### Dataset extract
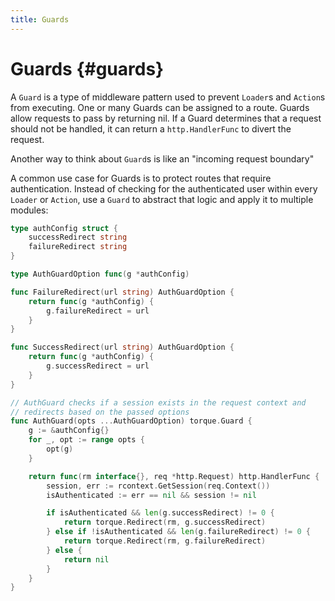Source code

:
 ```yaml
---
title: Guards
---
```


# Guards {#guards}

A `Guard` is a type of middleware pattern used to prevent `Loader`s and `Action`s from executing. One or many Guards can be assigned to a route. Guards allow requests to pass by returning nil. If a Guard determines that a request should not be handled, it can return a `http.HandlerFunc` to divert the request.

Another way to think about `Guard`s is like an "incoming request boundary"

A common use case for Guards is to protect routes that require authentication. Instead of checking for the authenticated user within every `Loader` or `Action`, use a `Guard` to abstract that logic and apply it to multiple modules:

```go
type authConfig struct {
	successRedirect string
	failureRedirect string
}

type AuthGuardOption func(g *authConfig)

func FailureRedirect(url string) AuthGuardOption {
	return func(g *authConfig) {
		g.failureRedirect = url
	}
}

func SuccessRedirect(url string) AuthGuardOption {
	return func(g *authConfig) {
		g.successRedirect = url
	}
}

// AuthGuard checks if a session exists in the request context and
// redirects based on the passed options
func AuthGuard(opts ...AuthGuardOption) torque.Guard {
	g := &authConfig{}
	for _, opt := range opts {
		opt(g)
	}

	return func(rm interface{}, req *http.Request) http.HandlerFunc {
		session, err := rcontext.GetSession(req.Context())
		isAuthenticated := err == nil && session != nil

		if isAuthenticated && len(g.successRedirect) != 0 {
			return torque.Redirect(rm, g.successRedirect)
		} else if !isAuthenticated && len(g.failureRedirect) != 0 {
			return torque.Redirect(rm, g.failureRedirect)
		} else {
			return nil
		}
	}
}
```
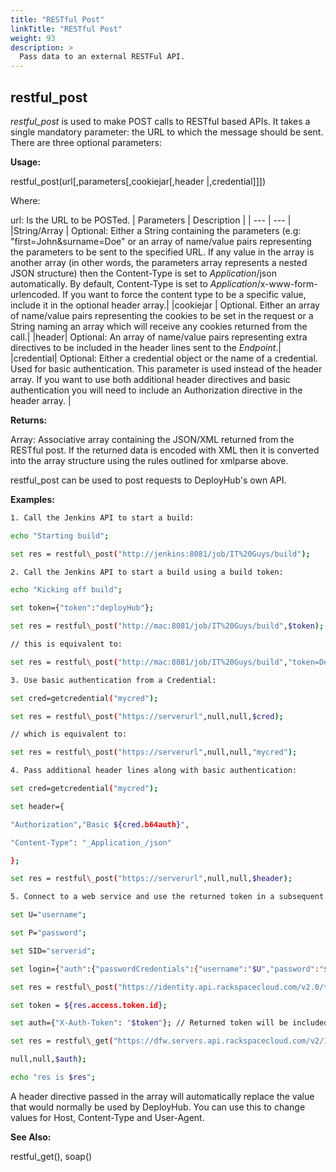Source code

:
 ```yaml
---
title: "RESTful Post"
linkTitle: "RESTful Post"
weight: 93
description: >
  Pass data to an external RESTFul API. 
---
```



## restful\_post

_restful\_post_ is used to make POST calls to RESTful based APIs. It takes a single mandatory parameter: the URL to which the message should be sent. There are three optional parameters:

**Usage:**

restful\_post(url[,parameters[,cookiejar[,header |,credential]]])

Where:

url: Is the URL to be POSTed.
| Parameters | Description |
| --- | --- |
|String/Array | Optional: Either a String containing the parameters (e.g: "first=John&amp;surname=Doe" or an array of name/value pairs representing the parameters to be sent to the specified URL. If any value in the array is another array (in other words, the parameters array represents a nested JSON structure) then the Content-Type is set to _Application_/json automatically. By default, Content-Type is set to _Application_/x-www-form-urlencoded. If you want to force the content type to be a specific value, include it in the optional header array.|
|cookiejar | Optional. Either an array of name/value pairs representing the cookies to be set in the request or a String naming an array which will receive any cookies returned from the call.|
|header| Optional: An array of name/value pairs representing extra directives to be included in the header lines sent to the _Endpoint_.|
|credential| Optional: Either a credential object or the name of a credential. Used for basic authentication. This parameter is used instead of the header array. If you want to use both additional header directives and basic authentication you will need to include an Authorization directive in the header array. |

**Returns:**

Array: Associative array containing the JSON/XML returned from the RESTful post. If the returned data is encoded with XML then it is converted into the array structure using the rules outlined for xmlparse above.

restful\_post can be used to post requests to DeployHub's own API.

**Examples:**

```bash
1. Call the Jenkins API to start a build:

echo "Starting build";

set res = restful\_post("http://jenkins:8081/job/IT%20Guys/build");

2. Call the Jenkins API to start a build using a build token:

echo "Kicking off build";

set token={"token":"deployHub"};

set res = restful\_post("http://mac:8081/job/IT%20Guys/build",$token);

// this is equivalent to:

set res = restful\_post("http://mac:8081/job/IT%20Guys/build","token=DeployHub");

3. Use basic authentication from a Credential:

set cred=getcredential("mycred");

set res = restful\_post("https://serverurl",null,null,$cred);

// which is equivalent to:

set res = restful\_post("https://serverurl",null,null,"mycred");

4. Pass additional header lines along with basic authentication:

set cred=getcredential("mycred");

set header={

"Authorization","Basic ${cred.b64auth}",

"Content-Type": "_Application_/json"

};

set res = restful\_post("https://serverurl",null,null,$header);

5. Connect to a web service and use the returned token in a subsequent call

set U="username";

set P="password";

set SID="serverid";

set login={"auth":{"passwordCredentials":{"username":"$U","password":"$P"}}};

set res = restful\_post("https://identity.api.rackspacecloud.com/v2.0/tokens",$login);

set token = ${res.access.token.id};

set auth={"X-Auth-Token": "$token"}; // Returned token will be included in the header

set res = restful\_get("https://dfw.servers.api.rackspacecloud.com/v2/1025100/servers/$SID",

null,null,$auth);

echo "res is $res";
```

A header directive passed in the array will automatically replace the value that would normally be used by DeployHub. You can use this to change values for Host, Content-Type and User-Agent.

**See Also:**

restful\_get(), soap()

### Work task
Look through the entries and return each line that has the word "value" in it.

### Response for this exercise
|String/Array | Optional: Either a String containing the parameters (e.g: "first=John&amp;surname=Doe" or an array of name/value pairs representing the parameters to be sent to the specified URL. If any value in the array is another array (in other words, the parameters array represents a nested JSON structure) then the Content-Type is set to _Application_/json automatically. By default, Content-Type is set to _Application_/x-www-form-urlencoded. If you want to force the content type to be a specific value, include it in the optional header array.|
|cookiejar | Optional. Either an array of name/value pairs representing the cookies to be set in the request or a String naming an array which will receive any cookies returned from the call.|
|header| Optional: An array of name/value pairs representing extra directives to be included in the header lines sent to the _Endpoint_.|
A header directive passed in the array will automatically replace the value that would normally be used by DeployHub. You can use this to change values for Host, Content-Type and User-Agent.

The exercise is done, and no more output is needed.